Buraya Padişahlık Gururu İle Beni İmtihan İçin Geldin
Buraya Padişahlık Gururu İle Beni İmtihan İçin Geldin
Sultan Mahmud
Gaznevi, bütün Asya’ya hakim olduğu zamanda, Harkan şehrine yakın gelmişti.
Adamlarından bir kaçını, Harkan’a Şeyh Ebu’l-Hasan-ı Harkani hazretlerinin
huzuruna göndermiş ve Şeyh hazretlerini yanına çağırmıştı.
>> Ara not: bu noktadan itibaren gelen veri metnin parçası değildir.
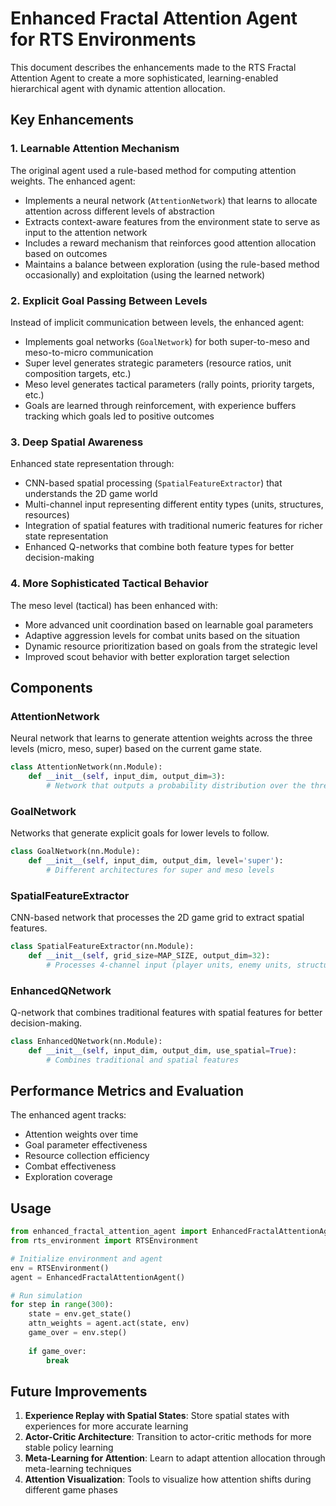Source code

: # Enhanced Fractal Attention Agent for RTS Environments

This document describes the enhancements made to the RTS Fractal Attention Agent to create a more sophisticated, learning-enabled hierarchical agent with dynamic attention allocation.

## Key Enhancements

### 1. Learnable Attention Mechanism

The original agent used a rule-based method for computing attention weights. The enhanced agent:

- Implements a neural network (`AttentionNetwork`) that learns to allocate attention across different levels of abstraction
- Extracts context-aware features from the environment state to serve as input to the attention network
- Includes a reward mechanism that reinforces good attention allocation based on outcomes
- Maintains a balance between exploration (using the rule-based method occasionally) and exploitation (using the learned network)

### 2. Explicit Goal Passing Between Levels

Instead of implicit communication between levels, the enhanced agent:

- Implements goal networks (`GoalNetwork`) for both super-to-meso and meso-to-micro communication
- Super level generates strategic parameters (resource ratios, unit composition targets, etc.)
- Meso level generates tactical parameters (rally points, priority targets, etc.)
- Goals are learned through reinforcement, with experience buffers tracking which goals led to positive outcomes

### 3. Deep Spatial Awareness

Enhanced state representation through:

- CNN-based spatial processing (`SpatialFeatureExtractor`) that understands the 2D game world
- Multi-channel input representing different entity types (units, structures, resources)
- Integration of spatial features with traditional numeric features for richer state representation
- Enhanced Q-networks that combine both feature types for better decision-making

### 4. More Sophisticated Tactical Behavior

The meso level (tactical) has been enhanced with:

- More advanced unit coordination based on learnable goal parameters
- Adaptive aggression levels for combat units based on the situation
- Dynamic resource prioritization based on goals from the strategic level
- Improved scout behavior with better exploration target selection

## Components

### AttentionNetwork

Neural network that learns to generate attention weights across the three levels (micro, meso, super) based on the current game state.

```python
class AttentionNetwork(nn.Module):
    def __init__(self, input_dim, output_dim=3):
        # Network that outputs a probability distribution over the three levels
```

### GoalNetwork

Networks that generate explicit goals for lower levels to follow.

```python
class GoalNetwork(nn.Module):
    def __init__(self, input_dim, output_dim, level='super'):
        # Different architectures for super and meso levels
```

### SpatialFeatureExtractor

CNN-based network that processes the 2D game grid to extract spatial features.

```python
class SpatialFeatureExtractor(nn.Module):
    def __init__(self, grid_size=MAP_SIZE, output_dim=32):
        # Processes 4-channel input (player units, enemy units, structures, resources)
```

### EnhancedQNetwork

Q-network that combines traditional features with spatial features for better decision-making.

```python
class EnhancedQNetwork(nn.Module):
    def __init__(self, input_dim, output_dim, use_spatial=True):
        # Combines traditional and spatial features
```

## Performance Metrics and Evaluation

The enhanced agent tracks:

- Attention weights over time
- Goal parameter effectiveness
- Resource collection efficiency
- Combat effectiveness
- Exploration coverage

## Usage

```python
from enhanced_fractal_attention_agent import EnhancedFractalAttentionAgent
from rts_environment import RTSEnvironment

# Initialize environment and agent
env = RTSEnvironment()
agent = EnhancedFractalAttentionAgent()

# Run simulation
for step in range(300):
    state = env.get_state()
    attn_weights = agent.act(state, env)
    game_over = env.step()
    
    if game_over:
        break
```

## Future Improvements

1. **Experience Replay with Spatial States**: Store spatial states with experiences for more accurate learning
2. **Actor-Critic Architecture**: Transition to actor-critic methods for more stable policy learning
3. **Meta-Learning for Attention**: Learn to adapt attention allocation through meta-learning techniques
4. **Attention Visualization**: Tools to visualize how attention shifts during different game phases 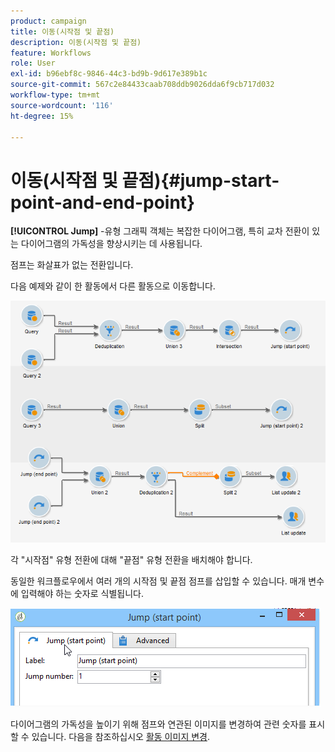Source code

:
 ```yaml
---
product: campaign
title: 이동(시작점 및 끝점)
description: 이동(시작점 및 끝점)
feature: Workflows
role: User
exl-id: b96ebf8c-9846-44c3-bd9b-9d617e389b1c
source-git-commit: 567c2e84433caab708ddb9026dda6f9cb717d032
workflow-type: tm+mt
source-wordcount: '116'
ht-degree: 15%

---
```


# 이동(시작점 및 끝점){#jump-start-point-and-end-point}



**[!UICONTROL Jump]** -유형 그래픽 객체는 복잡한 다이어그램, 특히 교차 전환이 있는 다이어그램의 가독성을 향상시키는 데 사용됩니다.

점프는 화살표가 없는 전환입니다.

다음 예제와 같이 한 활동에서 다른 활동으로 이동합니다.

![](assets/s_user_segmentation_jump_sample.png)

각 &quot;시작점&quot; 유형 전환에 대해 &quot;끝점&quot; 유형 전환을 배치해야 합니다.

동일한 워크플로우에서 여러 개의 시작점 및 끝점 점프를 삽입할 수 있습니다. 매개 변수에 입력해야 하는 숫자로 식별됩니다.

![](assets/s_user_segmentation_jump_in.png)

다이어그램의 가독성을 높이기 위해 점프와 연관된 이미지를 변경하여 관련 숫자를 표시할 수 있습니다. 다음을 참조하십시오 [활동 이미지 변경](change-activity-images.md).
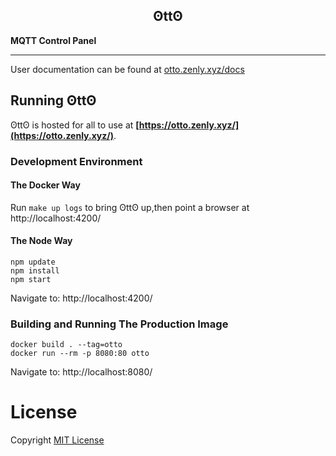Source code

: ## <center>ʘttʘ<center>
__MQTT Control Panel__

----------------------------

User documentation can be found at [otto.zenly.xyz/docs](https://otto.zenly.xyz/docs)

## Running ʘttʘ

ʘttʘ is hosted for all to use at __[https://otto.zenly.xyz/](https://otto.zenly.xyz/)__.

### Development Environment

#### The Docker Way

Run `make up logs` to bring ʘttʘ up,then point a browser at http://localhost:4200/

#### The Node Way

```
npm update
npm install
npm start
```

Navigate to: http://localhost:4200/


### Building and Running The Production Image

```
docker build . --tag=otto
docker run --rm -p 8080:80 otto
```

Navigate to: http://localhost:8080/


# License

Copyright [MIT License](https://github.com/douglas-gibbons/otto/blob/master/LICENSE)

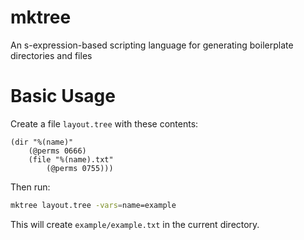# mktree
An s-expression-based scripting language for generating boilerplate directories and files

# Basic Usage

Create a file `layout.tree` with these contents:

```
(dir "%(name)"
    (@perms 0666)
    (file "%(name).txt"
        (@perms 0755)))
```

Then run:

```sh
mktree layout.tree -vars=name=example
```

This will create `example/example.txt` in the current directory.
Şeyh hazretleri buna karşılık, bir
özür beyan ederek gitmek istemediler.
Durum, Mahmud Gaznevi’ye
bildirilince,
“- Haydi kalkınız! Zira o, bizim
sandığımız kimselerden değildir. Biz ona gidelim!” dedi.
Sonra kendi elbisesini Kadı İyad’a
giydirdi ve kendisi de silahtar olarak, Kadı İyad’ın yanında Ebu’l-Hasan-ı
Harkani’nin evine girdi.
Mahmud Gaznevi selam verince,
Ebu’l-Hasan hazretleri selamını aldı. Fakat ayağa kalkmadı.
Mahmud Gaznevi, Ebu’l-Hasan-ı
Harkani’ye;
“- Sultan için neden ayağa
kalkmadınız?” diye sorunca,
Ebu’l-Hasan, Sultan Mahmud’a;
“- Madem ki seni öne geçirmişler,
yanıma gel bakalım!” dedi. Soruya o anda cevap vermediler.
Sultan Mahmud Gaznevi, Ebu’l-Hasan-ı
Harkani’ye;
“- Bayezid-i Bistami nasıl bir zat
idi?” diye sordu.
Ebu’l-Hasan-ı Harkani:
“- Bayezid, öyle kamil bir veli idi
ki, onu görenler hidayete kavuşurdu. Allah-u Teala’nın razı olduğu kimselerden
olurdu!” diye cevap verdi.
Sultan Mahmud bu cevabı beğenmedi ve;
“- Ebu Cehl, Ebu Leheb gibi kimseler,
Fahr-i kainatı, Server-i alemi nice kere gördüler. Fakat hidayete gelmediler.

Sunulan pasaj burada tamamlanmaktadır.